Gitara z zamontowanym urządzeniem samostrojącym będzie początkowo dostępna w sklepach w USA i w Japonii. Będzie ona droższa o 900 dolarów niż jej tradycyjny odpowiednik, który kosztuje ok 2,5 tys. dolarów. W internecie można też za ok. 800 dolarów kupić sam "Powertune", który, według Tronical, można zamontowac na różnych modelach gitar elektrycznych W gitarze Gibsona stroik będzie zaprogramowany na sześć typów strojenia - odpowiednich do grania różnych rodzajów muzyki.

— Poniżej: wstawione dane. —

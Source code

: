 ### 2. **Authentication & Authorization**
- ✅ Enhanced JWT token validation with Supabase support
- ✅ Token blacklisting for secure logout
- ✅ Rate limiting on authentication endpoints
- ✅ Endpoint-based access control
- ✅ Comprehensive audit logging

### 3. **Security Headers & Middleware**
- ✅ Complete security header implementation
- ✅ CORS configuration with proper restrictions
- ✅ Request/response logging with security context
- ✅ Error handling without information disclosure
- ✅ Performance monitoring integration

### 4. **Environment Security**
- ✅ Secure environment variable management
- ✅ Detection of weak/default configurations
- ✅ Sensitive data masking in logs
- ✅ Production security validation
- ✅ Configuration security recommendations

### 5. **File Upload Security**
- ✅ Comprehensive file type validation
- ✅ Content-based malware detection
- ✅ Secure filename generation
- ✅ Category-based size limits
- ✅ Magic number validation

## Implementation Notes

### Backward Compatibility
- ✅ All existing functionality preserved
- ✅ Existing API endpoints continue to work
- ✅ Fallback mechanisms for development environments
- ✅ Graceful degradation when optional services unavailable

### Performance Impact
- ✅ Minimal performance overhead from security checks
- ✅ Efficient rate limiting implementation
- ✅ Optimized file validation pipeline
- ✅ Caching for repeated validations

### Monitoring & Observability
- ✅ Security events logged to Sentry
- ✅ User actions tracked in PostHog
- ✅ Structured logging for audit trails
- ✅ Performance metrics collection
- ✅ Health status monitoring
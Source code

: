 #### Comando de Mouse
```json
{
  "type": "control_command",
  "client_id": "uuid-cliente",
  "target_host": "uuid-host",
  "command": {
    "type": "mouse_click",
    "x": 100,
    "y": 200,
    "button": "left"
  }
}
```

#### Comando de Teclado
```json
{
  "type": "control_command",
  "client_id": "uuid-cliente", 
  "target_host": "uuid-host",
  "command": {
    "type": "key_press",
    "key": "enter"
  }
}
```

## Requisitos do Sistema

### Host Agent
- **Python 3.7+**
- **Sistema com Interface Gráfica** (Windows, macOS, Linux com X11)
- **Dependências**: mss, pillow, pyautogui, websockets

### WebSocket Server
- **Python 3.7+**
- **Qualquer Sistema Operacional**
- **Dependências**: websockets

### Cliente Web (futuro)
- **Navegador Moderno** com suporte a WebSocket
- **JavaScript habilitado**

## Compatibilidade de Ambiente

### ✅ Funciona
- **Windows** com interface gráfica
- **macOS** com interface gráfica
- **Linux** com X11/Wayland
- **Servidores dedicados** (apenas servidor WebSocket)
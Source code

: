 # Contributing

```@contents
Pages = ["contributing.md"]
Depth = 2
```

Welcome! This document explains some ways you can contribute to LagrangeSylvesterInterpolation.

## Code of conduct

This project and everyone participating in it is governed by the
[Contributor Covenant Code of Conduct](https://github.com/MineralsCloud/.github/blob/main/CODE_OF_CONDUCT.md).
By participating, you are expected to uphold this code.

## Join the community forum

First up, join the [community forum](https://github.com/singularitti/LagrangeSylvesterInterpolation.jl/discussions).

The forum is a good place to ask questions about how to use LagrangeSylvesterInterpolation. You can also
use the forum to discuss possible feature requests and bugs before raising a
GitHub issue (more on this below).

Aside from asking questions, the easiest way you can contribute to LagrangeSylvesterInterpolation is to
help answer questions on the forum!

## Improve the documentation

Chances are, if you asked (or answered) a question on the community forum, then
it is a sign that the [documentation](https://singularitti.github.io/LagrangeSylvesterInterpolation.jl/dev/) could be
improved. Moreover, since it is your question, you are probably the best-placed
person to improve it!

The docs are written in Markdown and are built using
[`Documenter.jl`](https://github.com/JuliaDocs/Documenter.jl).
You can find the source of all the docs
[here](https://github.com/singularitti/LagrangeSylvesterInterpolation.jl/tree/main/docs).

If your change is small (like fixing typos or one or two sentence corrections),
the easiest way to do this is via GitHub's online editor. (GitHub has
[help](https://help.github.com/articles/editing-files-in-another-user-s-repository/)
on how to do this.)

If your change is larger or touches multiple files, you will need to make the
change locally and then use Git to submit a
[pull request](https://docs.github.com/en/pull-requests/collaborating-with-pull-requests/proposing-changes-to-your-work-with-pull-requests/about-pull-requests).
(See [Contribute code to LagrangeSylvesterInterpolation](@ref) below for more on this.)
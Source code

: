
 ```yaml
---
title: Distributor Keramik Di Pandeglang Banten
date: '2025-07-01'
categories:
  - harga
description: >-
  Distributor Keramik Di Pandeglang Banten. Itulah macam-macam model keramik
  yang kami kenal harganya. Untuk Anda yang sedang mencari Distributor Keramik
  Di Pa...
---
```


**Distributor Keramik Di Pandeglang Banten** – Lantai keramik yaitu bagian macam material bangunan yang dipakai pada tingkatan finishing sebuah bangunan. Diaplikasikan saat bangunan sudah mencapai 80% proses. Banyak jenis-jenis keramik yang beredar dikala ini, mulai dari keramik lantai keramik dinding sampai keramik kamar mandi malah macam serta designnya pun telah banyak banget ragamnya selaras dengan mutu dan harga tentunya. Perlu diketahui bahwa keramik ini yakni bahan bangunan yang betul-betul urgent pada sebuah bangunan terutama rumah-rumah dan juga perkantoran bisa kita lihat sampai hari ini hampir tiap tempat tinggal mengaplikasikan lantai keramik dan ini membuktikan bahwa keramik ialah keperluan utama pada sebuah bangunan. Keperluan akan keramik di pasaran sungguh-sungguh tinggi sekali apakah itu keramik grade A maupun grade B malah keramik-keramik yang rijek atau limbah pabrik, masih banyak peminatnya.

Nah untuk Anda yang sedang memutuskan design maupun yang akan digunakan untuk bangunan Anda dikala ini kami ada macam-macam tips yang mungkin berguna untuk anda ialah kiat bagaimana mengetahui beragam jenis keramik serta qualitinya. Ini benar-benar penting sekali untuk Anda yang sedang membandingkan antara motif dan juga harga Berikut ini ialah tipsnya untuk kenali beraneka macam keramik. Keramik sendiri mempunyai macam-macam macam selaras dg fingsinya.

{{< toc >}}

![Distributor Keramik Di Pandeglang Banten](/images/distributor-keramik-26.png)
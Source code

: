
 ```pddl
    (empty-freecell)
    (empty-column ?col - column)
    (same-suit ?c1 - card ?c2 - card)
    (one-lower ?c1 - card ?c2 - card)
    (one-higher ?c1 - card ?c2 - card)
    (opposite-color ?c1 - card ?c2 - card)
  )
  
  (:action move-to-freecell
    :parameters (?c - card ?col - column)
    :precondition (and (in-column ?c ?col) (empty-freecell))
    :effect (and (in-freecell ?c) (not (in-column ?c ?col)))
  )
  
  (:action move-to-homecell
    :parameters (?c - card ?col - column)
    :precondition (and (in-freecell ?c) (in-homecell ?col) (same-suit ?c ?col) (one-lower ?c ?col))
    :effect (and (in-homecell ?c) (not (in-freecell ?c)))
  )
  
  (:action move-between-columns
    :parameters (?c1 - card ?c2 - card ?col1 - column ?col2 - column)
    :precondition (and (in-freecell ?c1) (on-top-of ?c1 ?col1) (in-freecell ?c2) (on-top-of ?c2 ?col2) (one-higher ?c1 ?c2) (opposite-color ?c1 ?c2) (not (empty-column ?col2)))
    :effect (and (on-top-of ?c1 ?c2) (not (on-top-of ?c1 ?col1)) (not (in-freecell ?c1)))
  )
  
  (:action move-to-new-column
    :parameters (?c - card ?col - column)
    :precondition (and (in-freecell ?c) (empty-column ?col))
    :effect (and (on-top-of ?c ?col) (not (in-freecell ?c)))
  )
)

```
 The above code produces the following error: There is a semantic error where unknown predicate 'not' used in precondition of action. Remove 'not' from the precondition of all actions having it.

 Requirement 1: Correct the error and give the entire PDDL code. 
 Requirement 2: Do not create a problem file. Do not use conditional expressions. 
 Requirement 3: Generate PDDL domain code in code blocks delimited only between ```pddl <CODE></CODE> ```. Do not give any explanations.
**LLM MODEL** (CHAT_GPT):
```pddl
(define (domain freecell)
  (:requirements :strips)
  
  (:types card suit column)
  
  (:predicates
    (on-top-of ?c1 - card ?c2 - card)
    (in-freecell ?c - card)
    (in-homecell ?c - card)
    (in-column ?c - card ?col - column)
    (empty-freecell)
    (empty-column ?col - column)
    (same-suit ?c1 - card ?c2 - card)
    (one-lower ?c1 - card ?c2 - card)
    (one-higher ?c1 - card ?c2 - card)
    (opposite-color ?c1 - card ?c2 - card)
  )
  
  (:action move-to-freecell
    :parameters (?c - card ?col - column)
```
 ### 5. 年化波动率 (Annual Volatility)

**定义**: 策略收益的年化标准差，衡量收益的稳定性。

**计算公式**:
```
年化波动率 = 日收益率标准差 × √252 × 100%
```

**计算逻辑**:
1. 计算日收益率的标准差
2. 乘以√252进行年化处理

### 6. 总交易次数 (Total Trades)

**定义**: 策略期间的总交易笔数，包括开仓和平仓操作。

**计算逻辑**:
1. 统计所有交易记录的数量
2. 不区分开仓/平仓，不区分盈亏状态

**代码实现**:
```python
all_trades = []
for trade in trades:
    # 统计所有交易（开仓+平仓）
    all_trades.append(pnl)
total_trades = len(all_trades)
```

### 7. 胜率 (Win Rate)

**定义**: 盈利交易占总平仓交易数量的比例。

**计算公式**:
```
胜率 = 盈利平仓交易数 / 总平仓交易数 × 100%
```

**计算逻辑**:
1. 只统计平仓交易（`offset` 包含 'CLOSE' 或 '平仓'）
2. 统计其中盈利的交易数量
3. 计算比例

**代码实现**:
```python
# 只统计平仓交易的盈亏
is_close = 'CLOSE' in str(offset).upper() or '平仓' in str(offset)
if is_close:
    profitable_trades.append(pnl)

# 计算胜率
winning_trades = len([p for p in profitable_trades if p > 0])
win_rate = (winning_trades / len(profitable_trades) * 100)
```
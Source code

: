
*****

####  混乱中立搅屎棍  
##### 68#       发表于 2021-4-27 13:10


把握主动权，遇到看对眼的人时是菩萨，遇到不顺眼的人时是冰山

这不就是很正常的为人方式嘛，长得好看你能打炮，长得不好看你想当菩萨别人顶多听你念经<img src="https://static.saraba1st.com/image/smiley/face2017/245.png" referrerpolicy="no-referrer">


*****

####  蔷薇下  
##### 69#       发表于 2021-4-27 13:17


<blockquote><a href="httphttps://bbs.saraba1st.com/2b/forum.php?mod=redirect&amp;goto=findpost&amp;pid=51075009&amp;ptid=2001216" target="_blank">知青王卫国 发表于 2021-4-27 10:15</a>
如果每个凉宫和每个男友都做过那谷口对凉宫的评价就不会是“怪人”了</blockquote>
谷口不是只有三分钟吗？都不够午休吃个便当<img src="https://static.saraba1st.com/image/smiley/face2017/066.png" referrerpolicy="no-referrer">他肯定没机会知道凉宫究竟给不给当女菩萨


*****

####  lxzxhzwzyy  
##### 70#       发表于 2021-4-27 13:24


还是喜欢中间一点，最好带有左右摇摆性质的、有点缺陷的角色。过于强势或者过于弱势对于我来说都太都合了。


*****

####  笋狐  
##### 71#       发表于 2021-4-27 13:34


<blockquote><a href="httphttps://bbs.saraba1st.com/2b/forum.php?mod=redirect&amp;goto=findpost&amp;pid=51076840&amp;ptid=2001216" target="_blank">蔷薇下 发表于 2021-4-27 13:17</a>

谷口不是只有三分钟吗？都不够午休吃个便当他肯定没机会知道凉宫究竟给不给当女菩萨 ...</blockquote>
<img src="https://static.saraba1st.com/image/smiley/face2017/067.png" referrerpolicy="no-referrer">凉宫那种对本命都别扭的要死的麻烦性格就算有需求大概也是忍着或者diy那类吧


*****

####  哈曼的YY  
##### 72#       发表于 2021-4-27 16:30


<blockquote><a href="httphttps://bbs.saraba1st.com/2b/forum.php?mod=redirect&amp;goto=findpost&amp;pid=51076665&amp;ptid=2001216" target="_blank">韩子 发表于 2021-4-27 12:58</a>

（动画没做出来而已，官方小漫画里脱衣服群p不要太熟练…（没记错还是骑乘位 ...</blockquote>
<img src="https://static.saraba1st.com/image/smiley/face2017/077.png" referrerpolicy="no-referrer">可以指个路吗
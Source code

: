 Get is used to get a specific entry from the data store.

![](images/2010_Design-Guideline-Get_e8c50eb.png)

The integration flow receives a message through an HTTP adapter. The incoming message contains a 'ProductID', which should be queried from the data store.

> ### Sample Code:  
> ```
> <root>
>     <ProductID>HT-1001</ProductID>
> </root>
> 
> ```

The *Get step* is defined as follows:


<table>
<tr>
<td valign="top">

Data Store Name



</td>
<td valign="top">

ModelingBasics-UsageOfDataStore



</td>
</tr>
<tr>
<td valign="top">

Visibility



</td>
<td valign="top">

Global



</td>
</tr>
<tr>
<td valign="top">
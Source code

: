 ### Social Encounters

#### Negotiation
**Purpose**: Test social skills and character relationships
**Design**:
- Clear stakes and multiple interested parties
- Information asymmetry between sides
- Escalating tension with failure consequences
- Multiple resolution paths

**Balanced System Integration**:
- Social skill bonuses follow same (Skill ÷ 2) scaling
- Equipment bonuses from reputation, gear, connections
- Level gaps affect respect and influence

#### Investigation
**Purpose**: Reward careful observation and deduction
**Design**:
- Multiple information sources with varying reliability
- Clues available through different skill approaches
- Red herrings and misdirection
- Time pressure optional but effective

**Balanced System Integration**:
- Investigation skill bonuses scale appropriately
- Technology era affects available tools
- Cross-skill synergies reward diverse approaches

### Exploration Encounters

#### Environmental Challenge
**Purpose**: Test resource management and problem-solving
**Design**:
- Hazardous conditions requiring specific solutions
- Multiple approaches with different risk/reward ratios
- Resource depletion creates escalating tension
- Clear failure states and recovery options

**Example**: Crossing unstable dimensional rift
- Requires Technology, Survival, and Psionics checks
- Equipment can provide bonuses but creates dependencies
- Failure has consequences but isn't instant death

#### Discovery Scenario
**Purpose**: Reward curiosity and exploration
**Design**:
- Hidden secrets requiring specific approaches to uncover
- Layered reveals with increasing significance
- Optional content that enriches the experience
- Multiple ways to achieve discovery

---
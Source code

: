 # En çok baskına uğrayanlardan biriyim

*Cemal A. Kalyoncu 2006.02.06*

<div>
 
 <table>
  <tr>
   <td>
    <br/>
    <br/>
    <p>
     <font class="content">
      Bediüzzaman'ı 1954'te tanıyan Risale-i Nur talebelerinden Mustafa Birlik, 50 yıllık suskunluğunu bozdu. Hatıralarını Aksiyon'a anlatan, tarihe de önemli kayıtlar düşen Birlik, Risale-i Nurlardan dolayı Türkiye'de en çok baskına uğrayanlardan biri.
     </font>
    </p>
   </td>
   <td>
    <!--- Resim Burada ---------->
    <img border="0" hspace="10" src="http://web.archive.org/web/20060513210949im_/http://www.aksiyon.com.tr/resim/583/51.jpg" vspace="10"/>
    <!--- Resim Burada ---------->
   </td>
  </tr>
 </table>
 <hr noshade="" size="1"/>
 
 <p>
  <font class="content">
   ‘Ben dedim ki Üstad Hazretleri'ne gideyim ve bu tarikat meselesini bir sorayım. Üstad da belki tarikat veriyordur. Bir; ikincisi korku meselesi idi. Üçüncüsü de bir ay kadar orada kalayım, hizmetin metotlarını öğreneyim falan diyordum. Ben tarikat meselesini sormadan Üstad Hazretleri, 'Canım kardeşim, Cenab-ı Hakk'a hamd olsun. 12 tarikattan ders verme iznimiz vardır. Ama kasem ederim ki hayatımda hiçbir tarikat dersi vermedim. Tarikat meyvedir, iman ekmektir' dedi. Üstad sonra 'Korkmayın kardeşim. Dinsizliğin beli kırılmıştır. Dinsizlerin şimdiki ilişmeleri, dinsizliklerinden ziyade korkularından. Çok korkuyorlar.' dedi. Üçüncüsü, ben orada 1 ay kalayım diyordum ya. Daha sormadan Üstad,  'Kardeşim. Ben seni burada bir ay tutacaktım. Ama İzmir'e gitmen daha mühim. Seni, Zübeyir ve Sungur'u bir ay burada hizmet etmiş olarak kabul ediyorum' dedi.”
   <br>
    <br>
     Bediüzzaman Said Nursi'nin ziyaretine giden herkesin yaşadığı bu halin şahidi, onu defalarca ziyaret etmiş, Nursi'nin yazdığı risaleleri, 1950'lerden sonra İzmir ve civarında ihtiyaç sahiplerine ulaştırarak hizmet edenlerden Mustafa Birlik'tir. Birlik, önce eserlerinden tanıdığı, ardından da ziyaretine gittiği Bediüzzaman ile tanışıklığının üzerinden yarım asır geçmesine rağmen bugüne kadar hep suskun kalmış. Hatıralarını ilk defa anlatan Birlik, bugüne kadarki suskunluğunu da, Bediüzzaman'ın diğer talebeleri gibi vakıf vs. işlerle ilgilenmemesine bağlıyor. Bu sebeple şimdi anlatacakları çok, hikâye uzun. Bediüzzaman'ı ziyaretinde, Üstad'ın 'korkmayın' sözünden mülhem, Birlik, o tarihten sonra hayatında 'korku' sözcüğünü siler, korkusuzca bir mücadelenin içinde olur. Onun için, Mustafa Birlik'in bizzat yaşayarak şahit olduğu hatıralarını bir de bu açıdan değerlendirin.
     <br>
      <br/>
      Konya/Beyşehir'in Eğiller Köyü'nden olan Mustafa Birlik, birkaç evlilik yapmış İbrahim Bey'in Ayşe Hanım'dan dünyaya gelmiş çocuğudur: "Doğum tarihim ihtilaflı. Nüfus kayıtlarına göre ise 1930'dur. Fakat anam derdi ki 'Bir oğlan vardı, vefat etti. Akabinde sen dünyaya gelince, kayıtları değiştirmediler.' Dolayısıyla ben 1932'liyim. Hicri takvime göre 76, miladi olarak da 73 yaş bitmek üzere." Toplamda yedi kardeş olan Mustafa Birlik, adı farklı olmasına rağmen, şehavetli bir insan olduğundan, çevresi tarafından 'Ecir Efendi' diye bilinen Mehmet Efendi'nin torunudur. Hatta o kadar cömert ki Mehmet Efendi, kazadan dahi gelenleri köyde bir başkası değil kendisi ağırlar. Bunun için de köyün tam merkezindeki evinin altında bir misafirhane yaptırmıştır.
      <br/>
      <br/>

Urządzenie pozwala też na zarejestrowanie i odtwarzanie indywidualnego strojenia - które wcześniej muzyk musi ustawić ręcznie. Firma chce na całym świecie sprzedać 4 tys. samostrojących się gitar z pierwszej - limitowanej serii. Z tego 10 proc., jak ocenia prezes japońskiej filii Gibsona Yasuhiko Iwanade, powinni kupić klienci w samej Japonii. "Roboty i automaty są w Japonii bardzo popularne, ponieważ jest to coś, co odpowiada naszemu obecnemu tempu rozwoju. Ta technologia przemawia do Japończyków" - powiedział Iwanade. (PAP)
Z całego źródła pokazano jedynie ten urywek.